GSoC 2022 Project Idea 10.5: Improved parser for model descriptions (175 h)

malin · February 3, 2022, 10:57am

Computational research in biology commonly consists of describing a model system and its parameters, simulating the system with specialized software, and then analyzing the results. Model descriptions often make use of a domain-specific language that is parsed and interpreted by the simulation software. Such languages have the advantage that they are more accessible to researchers than code written in a general-purpose programming language; they also make it easier to discuss and share models with other researchers.

Parsing such languages is mostly straightforward with standard techniques, but these techniques regularly have at least two shortcomings: 1) For syntactically incorrect descriptions, e.g. a missing parenthesis, error messages are typically not very helpful and of the form “unexpected symbol at position x”, and 2) annotations via comments are usually simply ignored, instead of being used to enrich a model description.

Both of these shortcomings are currently present in the Brian simulator, an open-source simulator for biological spiking neural networks written in Python, developed in our research group and used by researchers world-wide. The Brian simulator describes models with a domain-specific language that uses mathematical notation with additional annotations, e.g. to assure the consistency of physical dimensions.

The goal of this internship is to rewrite the Brian simulator’s parsing code to give clear and helpful error messages for incorrect model descriptions, as well as treating comments in the model descriptions as annotations that are stored for future usage.

Planned effort: 175h

Skills: Python programming, parser/compiler techniques

Skill level: intermediate

Mentors: Marcel Stimberg @mstimberg, Dan Goodman @d.goodman

Tech keywords: Brian, Python, parser

KyraZzz · March 9, 2022, 8:44am

Hi @mstimberg and @d.goodman ! I am interested in contributing to this project, can you give me some guidance on where to start? Thanks in advance!

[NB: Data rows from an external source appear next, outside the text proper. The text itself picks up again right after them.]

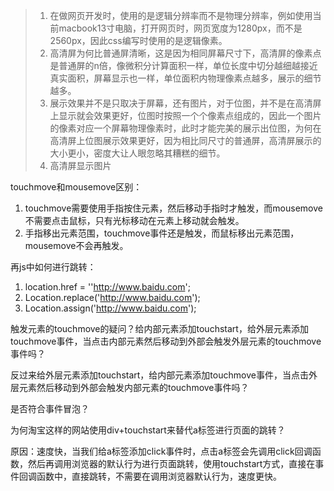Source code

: > 1. 在做网页开发时，使用的是逻辑分辨率而不是物理分辨率，例如使用当前macbook13寸电脑，打开网页时，网页宽度为1280px，而不是2560px，因此css编写时使用的是逻辑像素。
> 2.  高清屏为何比普通屏清晰，这是因为相同屏幕尺寸下，高清屏的像素点是普通屏的n倍，像微积分计算面积一样，单位长度中切分越细越接近真实面积，屏幕显示也一样，单位面积内物理像素点越多，展示的细节越多。
> 3. 展示效果并不是只取决于屏幕，还有图片，对于位图，并不是在高清屏上显示就会效果更好，位图时按照一个个像素点组成的，因此一个图片的像素对应一个屏幕物理像素时，此时才能完美的展示出位图，为何在高清屏上位图展示效果更好，因为相比同尺寸的普通屏，高清屏展示的大小更小，密度大让人眼忽略其糟糕的细节。
> 4. 高清屏显示图片



touchmove和mousemove区别：

1. touchmove需要使用手指按住元素，然后移动手指时才触发，而mousemove不需要点击鼠标，只有光标移动在元素上移动就会触发。
2. 手指移出元素范围，touchmove事件还是触发，而鼠标移出元素范围，mousemove不会再触发。

再js中如何进行跳转：

1. location.href = ''http://www.baidu.com';
2. Location.replace('http://www.baidu.com');
3. Location.assign('http://www.baidu.com');



触发元素的touchmove的疑问？给内部元素添加touchstart，给外层元素添加touchmove事件，当点击内部元素然后移动到外部会触发外层元素的touchmove事件吗？

反过来给外层元素添加touchstart，给内部元素添加touchmove事件，当点击外层元素然后移动到外部会触发内部元素的touchmove事件吗？

是否符合事件冒泡？



为何淘宝这样的网站使用div+touchstart来替代a标签进行页面的跳转？

原因：速度快，当我们给a标签添加click事件时，点击a标签会先调用click回调函数，然后再调用浏览器的默认行为进行页面跳转，使用touchstart方式，直接在事件回调函数中，直接跳转，不需要在调用浏览器默认行为，速度更快。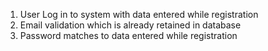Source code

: 1. User Log in to system with data entered while registration
2. Email validation which is already retained in database
3. Password matches to data entered while registration

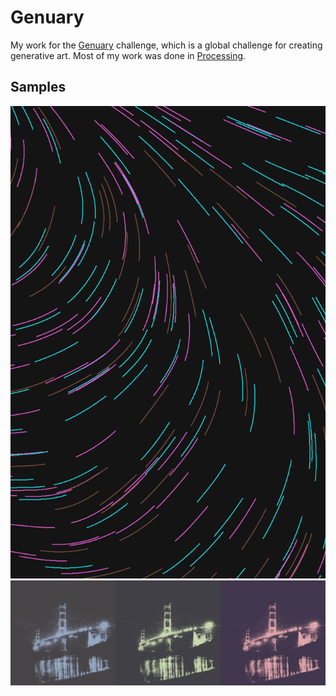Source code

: # Genuary

My work for the [Genuary](https://genuary.art) challenge, which is a global challenge for creating generative art. Most of my work was done in [Processing](https://processing.org/).

## Samples

![](jan4_fidenza/72.77489.png)
![](jan2_dithering/output.png)
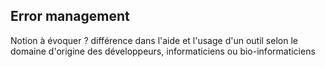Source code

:<script> 
  import Quiz from "components/Quiz.svelte"; 
  import Execute from "components/Execute.svelte"; 
</script> 

## Error management



Notion à évoquer ? différence dans l'aide et l'usage d'un outil selon le domaine d'origine des développeurs, informaticiens ou bio-informaticiens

mstimberg · March 11, 2022, 11:11am

Hi @KyraZzz . Thank you for the interest in our project. As a first step, I’d get familiar with the Brian simulator itself (https://briansimulator.org for general information and links to the documentation, etc.), and in particular with its system for equations (see e.g. the documentation and the model description section in our 2014 paper). I’ll try get back to you with some more suggestions soon.

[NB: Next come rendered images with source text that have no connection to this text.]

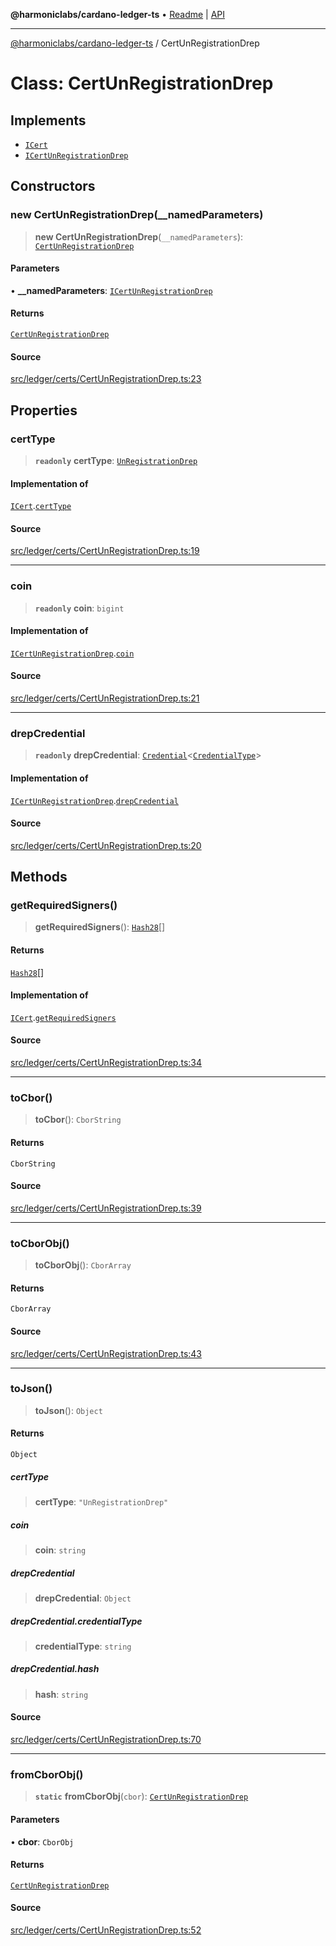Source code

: **@harmoniclabs/cardano-ledger-ts** • [Readme](../Introduction) \| [API](../globals)

***

[@harmoniclabs/cardano-ledger-ts](../Introduction) / CertUnRegistrationDrep

# Class: CertUnRegistrationDrep

## Implements

- [`ICert`](../interfaces/ICert)
- [`ICertUnRegistrationDrep`](../interfaces/ICertUnRegistrationDrep)

## Constructors

### new CertUnRegistrationDrep(__namedParameters)

> **new CertUnRegistrationDrep**(`__namedParameters`): [`CertUnRegistrationDrep`](CertUnRegistrationDrep)

#### Parameters

• **\_\_namedParameters**: [`ICertUnRegistrationDrep`](../interfaces/ICertUnRegistrationDrep)

#### Returns

[`CertUnRegistrationDrep`](CertUnRegistrationDrep)

#### Source

[src/ledger/certs/CertUnRegistrationDrep.ts:23](https://github.com/HarmonicLabs/cardano-ledger-ts/blob/d1659b0/src/ledger/certs/CertUnRegistrationDrep.ts#L23)

## Properties

### certType

> **`readonly`** **certType**: [`UnRegistrationDrep`](../enumerations/CertificateType#unregistrationdrep)

#### Implementation of

[`ICert`](../interfaces/ICert).[`certType`](../interfaces/ICert#certtype)

#### Source

[src/ledger/certs/CertUnRegistrationDrep.ts:19](https://github.com/HarmonicLabs/cardano-ledger-ts/blob/d1659b0/src/ledger/certs/CertUnRegistrationDrep.ts#L19)

***

### coin

> **`readonly`** **coin**: `bigint`

#### Implementation of

[`ICertUnRegistrationDrep`](../interfaces/ICertUnRegistrationDrep).[`coin`](../interfaces/ICertUnRegistrationDrep#coin)

#### Source

[src/ledger/certs/CertUnRegistrationDrep.ts:21](https://github.com/HarmonicLabs/cardano-ledger-ts/blob/d1659b0/src/ledger/certs/CertUnRegistrationDrep.ts#L21)

***

### drepCredential

> **`readonly`** **drepCredential**: [`Credential`](Credential)\<[`CredentialType`](../enumerations/CredentialType)\>

#### Implementation of

[`ICertUnRegistrationDrep`](../interfaces/ICertUnRegistrationDrep).[`drepCredential`](../interfaces/ICertUnRegistrationDrep#drepcredential)

#### Source

[src/ledger/certs/CertUnRegistrationDrep.ts:20](https://github.com/HarmonicLabs/cardano-ledger-ts/blob/d1659b0/src/ledger/certs/CertUnRegistrationDrep.ts#L20)

## Methods

### getRequiredSigners()

> **getRequiredSigners**(): [`Hash28`](Hash28)[]

#### Returns

[`Hash28`](Hash28)[]

#### Implementation of

[`ICert`](../interfaces/ICert).[`getRequiredSigners`](../interfaces/ICert#getrequiredsigners)

#### Source

[src/ledger/certs/CertUnRegistrationDrep.ts:34](https://github.com/HarmonicLabs/cardano-ledger-ts/blob/d1659b0/src/ledger/certs/CertUnRegistrationDrep.ts#L34)

***

### toCbor()

> **toCbor**(): `CborString`

#### Returns

`CborString`

#### Source

[src/ledger/certs/CertUnRegistrationDrep.ts:39](https://github.com/HarmonicLabs/cardano-ledger-ts/blob/d1659b0/src/ledger/certs/CertUnRegistrationDrep.ts#L39)

***

### toCborObj()

> **toCborObj**(): `CborArray`

#### Returns

`CborArray`

#### Source

[src/ledger/certs/CertUnRegistrationDrep.ts:43](https://github.com/HarmonicLabs/cardano-ledger-ts/blob/d1659b0/src/ledger/certs/CertUnRegistrationDrep.ts#L43)

***

### toJson()

> **toJson**(): `Object`

#### Returns

`Object`

##### certType

> **certType**: `"UnRegistrationDrep"`

##### coin

> **coin**: `string`

##### drepCredential

> **drepCredential**: `Object`

##### drepCredential.credentialType

> **credentialType**: `string`

##### drepCredential.hash

> **hash**: `string`

#### Source

[src/ledger/certs/CertUnRegistrationDrep.ts:70](https://github.com/HarmonicLabs/cardano-ledger-ts/blob/d1659b0/src/ledger/certs/CertUnRegistrationDrep.ts#L70)

***

### fromCborObj()

> **`static`** **fromCborObj**(`cbor`): [`CertUnRegistrationDrep`](CertUnRegistrationDrep)

#### Parameters

• **cbor**: `CborObj`

#### Returns

[`CertUnRegistrationDrep`](CertUnRegistrationDrep)

#### Source

[src/ledger/certs/CertUnRegistrationDrep.ts:52](https://github.com/HarmonicLabs/cardano-ledger-ts/blob/d1659b0/src/ledger/certs/CertUnRegistrationDrep.ts#L52)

mstimberg · March 25, 2022, 9:29pm

We have now posted some general recommendations for GSoC applications to our website, please have a look: Recommendations for GSoC 2022 applications | The Brian spiking neural network simulator

Regarding this project more specifically, please include in the application a detailed description of the current equation parsing mechanism. The project goals mention error messages: please come up with a number of “realistic” errors a user could make when writing equations, and document the error messages gives in these situations. Ideally, what kind of error message would the user prefer? In more general terms, what kind of parsing techniques do you know and what are their respective advantages/disadvantages?